# The problem
Write out the listing beneath this instruction in its entirety, exactly as it reads.

# Given information
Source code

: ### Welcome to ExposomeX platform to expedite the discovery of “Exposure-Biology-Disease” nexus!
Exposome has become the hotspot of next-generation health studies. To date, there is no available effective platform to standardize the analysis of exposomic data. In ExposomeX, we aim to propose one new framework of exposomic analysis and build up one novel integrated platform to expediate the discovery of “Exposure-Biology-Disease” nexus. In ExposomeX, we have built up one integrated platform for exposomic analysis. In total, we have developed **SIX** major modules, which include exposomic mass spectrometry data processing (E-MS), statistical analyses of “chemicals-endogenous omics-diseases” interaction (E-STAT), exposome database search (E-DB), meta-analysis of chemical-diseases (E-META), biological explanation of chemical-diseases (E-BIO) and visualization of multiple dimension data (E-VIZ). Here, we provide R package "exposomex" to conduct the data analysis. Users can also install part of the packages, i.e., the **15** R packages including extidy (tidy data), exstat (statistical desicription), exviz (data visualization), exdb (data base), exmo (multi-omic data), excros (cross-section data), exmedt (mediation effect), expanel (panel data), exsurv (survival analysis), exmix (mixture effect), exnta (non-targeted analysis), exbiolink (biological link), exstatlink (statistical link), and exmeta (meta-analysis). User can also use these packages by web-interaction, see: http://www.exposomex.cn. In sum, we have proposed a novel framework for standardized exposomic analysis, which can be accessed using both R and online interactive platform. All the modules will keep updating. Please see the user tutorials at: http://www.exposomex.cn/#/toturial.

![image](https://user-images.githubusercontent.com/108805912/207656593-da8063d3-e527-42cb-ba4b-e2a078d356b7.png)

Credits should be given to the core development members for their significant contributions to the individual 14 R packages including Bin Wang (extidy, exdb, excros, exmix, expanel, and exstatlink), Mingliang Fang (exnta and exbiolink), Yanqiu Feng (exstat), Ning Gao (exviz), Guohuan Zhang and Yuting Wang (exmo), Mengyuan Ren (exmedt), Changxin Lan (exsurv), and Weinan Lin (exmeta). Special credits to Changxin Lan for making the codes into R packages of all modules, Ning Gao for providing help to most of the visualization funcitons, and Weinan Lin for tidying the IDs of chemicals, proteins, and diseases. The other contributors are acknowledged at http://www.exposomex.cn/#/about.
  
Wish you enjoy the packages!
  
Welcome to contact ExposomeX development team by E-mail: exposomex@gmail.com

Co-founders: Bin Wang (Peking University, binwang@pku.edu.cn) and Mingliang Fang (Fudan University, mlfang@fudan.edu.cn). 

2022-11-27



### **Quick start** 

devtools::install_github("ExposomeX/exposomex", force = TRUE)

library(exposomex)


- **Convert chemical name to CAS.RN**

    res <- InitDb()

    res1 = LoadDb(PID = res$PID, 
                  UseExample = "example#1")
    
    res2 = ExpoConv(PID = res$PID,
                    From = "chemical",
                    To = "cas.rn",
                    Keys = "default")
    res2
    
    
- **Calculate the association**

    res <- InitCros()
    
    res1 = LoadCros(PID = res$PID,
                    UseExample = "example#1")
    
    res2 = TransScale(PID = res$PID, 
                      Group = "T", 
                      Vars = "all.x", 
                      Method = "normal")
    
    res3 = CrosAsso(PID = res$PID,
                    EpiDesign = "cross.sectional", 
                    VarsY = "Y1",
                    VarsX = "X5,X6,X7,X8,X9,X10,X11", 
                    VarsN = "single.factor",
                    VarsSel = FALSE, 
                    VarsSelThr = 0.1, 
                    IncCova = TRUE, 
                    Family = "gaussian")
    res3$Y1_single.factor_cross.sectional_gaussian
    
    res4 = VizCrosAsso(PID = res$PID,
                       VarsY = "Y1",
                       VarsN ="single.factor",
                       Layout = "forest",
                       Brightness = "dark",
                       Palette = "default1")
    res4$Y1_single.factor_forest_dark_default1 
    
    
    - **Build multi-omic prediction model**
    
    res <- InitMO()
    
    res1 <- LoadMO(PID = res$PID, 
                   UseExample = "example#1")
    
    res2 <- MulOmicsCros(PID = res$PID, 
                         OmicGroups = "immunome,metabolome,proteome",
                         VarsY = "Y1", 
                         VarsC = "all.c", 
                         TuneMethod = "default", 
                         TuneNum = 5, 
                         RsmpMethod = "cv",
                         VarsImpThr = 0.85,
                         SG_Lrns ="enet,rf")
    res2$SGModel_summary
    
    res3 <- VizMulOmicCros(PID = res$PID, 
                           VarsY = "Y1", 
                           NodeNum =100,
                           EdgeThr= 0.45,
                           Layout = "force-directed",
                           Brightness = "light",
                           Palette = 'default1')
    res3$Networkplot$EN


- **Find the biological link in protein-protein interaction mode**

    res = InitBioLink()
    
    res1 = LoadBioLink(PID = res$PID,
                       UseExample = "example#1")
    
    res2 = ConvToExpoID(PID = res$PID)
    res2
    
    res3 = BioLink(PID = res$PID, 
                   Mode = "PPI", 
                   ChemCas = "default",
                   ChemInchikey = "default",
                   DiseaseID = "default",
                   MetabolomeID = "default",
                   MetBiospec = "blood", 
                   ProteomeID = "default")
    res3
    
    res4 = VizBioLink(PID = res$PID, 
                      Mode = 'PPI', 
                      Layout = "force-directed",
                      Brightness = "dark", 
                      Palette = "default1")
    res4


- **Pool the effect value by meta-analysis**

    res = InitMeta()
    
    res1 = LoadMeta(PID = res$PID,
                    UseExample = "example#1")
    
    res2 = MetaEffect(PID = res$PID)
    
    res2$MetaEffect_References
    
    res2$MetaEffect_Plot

# Result of the task
Source code

: ### Welcome to ExposomeX platform to expedite the discovery of “Exposure-Biology-Disease” nexus!
Exposome has become the hotspot of next-generation health studies. To date, there is no available effective platform to standardize the analysis of exposomic data. In ExposomeX, we aim to propose one new framework of exposomic analysis and build up one novel integrated platform to expediate the discovery of “Exposure-Biology-Disease” nexus. In ExposomeX, we have built up one integrated platform for exposomic analysis. In total, we have developed **SIX** major modules, which include exposomic mass spectrometry data processing (E-MS), statistical analyses of “chemicals-endogenous omics-diseases” interaction (E-STAT), exposome database search (E-DB), meta-analysis of chemical-diseases (E-META), biological explanation of chemical-diseases (E-BIO) and visualization of multiple dimension data (E-VIZ). Here, we provide R package "exposomex" to conduct the data analysis. Users can also install part of the packages, i.e., the **15** R packages including extidy (tidy data), exstat (statistical desicription), exviz (data visualization), exdb (data base), exmo (multi-omic data), excros (cross-section data), exmedt (mediation effect), expanel (panel data), exsurv (survival analysis), exmix (mixture effect), exnta (non-targeted analysis), exbiolink (biological link), exstatlink (statistical link), and exmeta (meta-analysis). User can also use these packages by web-interaction, see: http://www.exposomex.cn. In sum, we have proposed a novel framework for standardized exposomic analysis, which can be accessed using both R and online interactive platform. All the modules will keep updating. Please see the user tutorials at: http://www.exposomex.cn/#/toturial.

![image](https://user-images.githubusercontent.com/108805912/207656593-da8063d3-e527-42cb-ba4b-e2a078d356b7.png)

Credits should be given to the core development members for their significant contributions to the individual 14 R packages including Bin Wang (extidy, exdb, excros, exmix, expanel, and exstatlink), Mingliang Fang (exnta and exbiolink), Yanqiu Feng (exstat), Ning Gao (exviz), Guohuan Zhang and Yuting Wang (exmo), Mengyuan Ren (exmedt), Changxin Lan (exsurv), and Weinan Lin (exmeta). Special credits to Changxin Lan for making the codes into R packages of all modules, Ning Gao for providing help to most of the visualization funcitons, and Weinan Lin for tidying the IDs of chemicals, proteins, and diseases. The other contributors are acknowledged at http://www.exposomex.cn/#/about.
  
Wish you enjoy the packages!
  
Welcome to contact ExposomeX development team by E-mail: exposomex@gmail.com

Co-founders: Bin Wang (Peking University, binwang@pku.edu.cn) and Mingliang Fang (Fudan University, mlfang@fudan.edu.cn). 

2022-11-27



### **Quick start** 

devtools::install_github("ExposomeX/exposomex", force = TRUE)

library(exposomex)


- **Convert chemical name to CAS.RN**

    res <- InitDb()

    res1 = LoadDb(PID = res$PID, 
                  UseExample = "example#1")
    
    res2 = ExpoConv(PID = res$PID,
                    From = "chemical",
                    To = "cas.rn",
                    Keys = "default")
    res2
    
    
- **Calculate the association**

    res <- InitCros()
    
    res1 = LoadCros(PID = res$PID,
                    UseExample = "example#1")
    
    res2 = TransScale(PID = res$PID, 
                      Group = "T", 
                      Vars = "all.x", 
                      Method = "normal")
    
    res3 = CrosAsso(PID = res$PID,
                    EpiDesign = "cross.sectional", 
                    VarsY = "Y1",
                    VarsX = "X5,X6,X7,X8,X9,X10,X11", 
                    VarsN = "single.factor",
                    VarsSel = FALSE, 
                    VarsSelThr = 0.1, 
                    IncCova = TRUE, 
                    Family = "gaussian")
    res3$Y1_single.factor_cross.sectional_gaussian
    
    res4 = VizCrosAsso(PID = res$PID,
                       VarsY = "Y1",
                       VarsN ="single.factor",
                       Layout = "forest",
                       Brightness = "dark",
                       Palette = "default1")
    res4$Y1_single.factor_forest_dark_default1 
    
    
    - **Build multi-omic prediction model**
    
    res <- InitMO()
    
    res1 <- LoadMO(PID = res$PID, 
                   UseExample = "example#1")
    
    res2 <- MulOmicsCros(PID = res$PID, 
                         OmicGroups = "immunome,metabolome,proteome",
                         VarsY = "Y1", 
                         VarsC = "all.c", 
                         TuneMethod = "default", 
                         TuneNum = 5, 
                         RsmpMethod = "cv",
                         VarsImpThr = 0.85,
                         SG_Lrns ="enet,rf")
    res2$SGModel_summary
    
    res3 <- VizMulOmicCros(PID = res$PID, 
                           VarsY = "Y1", 
                           NodeNum =100,
                           EdgeThr= 0.45,
                           Layout = "force-directed",
                           Brightness = "light",
                           Palette = 'default1')
    res3$Networkplot$EN


- **Find the biological link in protein-protein interaction mode**

    res = InitBioLink()
    
    res1 = LoadBioLink(PID = res$PID,
                       UseExample = "example#1")
    
    res2 = ConvToExpoID(PID = res$PID)
    res2
    
    res3 = BioLink(PID = res$PID, 
                   Mode = "PPI", 
                   ChemCas = "default",
                   ChemInchikey = "default",
                   DiseaseID = "default",
                   MetabolomeID = "default",
                   MetBiospec = "blood", 
                   ProteomeID = "default")
    res3
    
    res4 = VizBioLink(PID = res$PID, 
                      Mode = 'PPI', 
                      Layout = "force-directed",
                      Brightness = "dark", 
                      Palette = "default1")
    res4


- **Pool the effect value by meta-analysis**

    res = InitMeta()
    
    res1 = LoadMeta(PID = res$PID,
                    UseExample = "example#1")
    
    res2 = MetaEffect(PID = res$PID)
    
    res2$MetaEffect_References
    
    res2$MetaEffect_Plot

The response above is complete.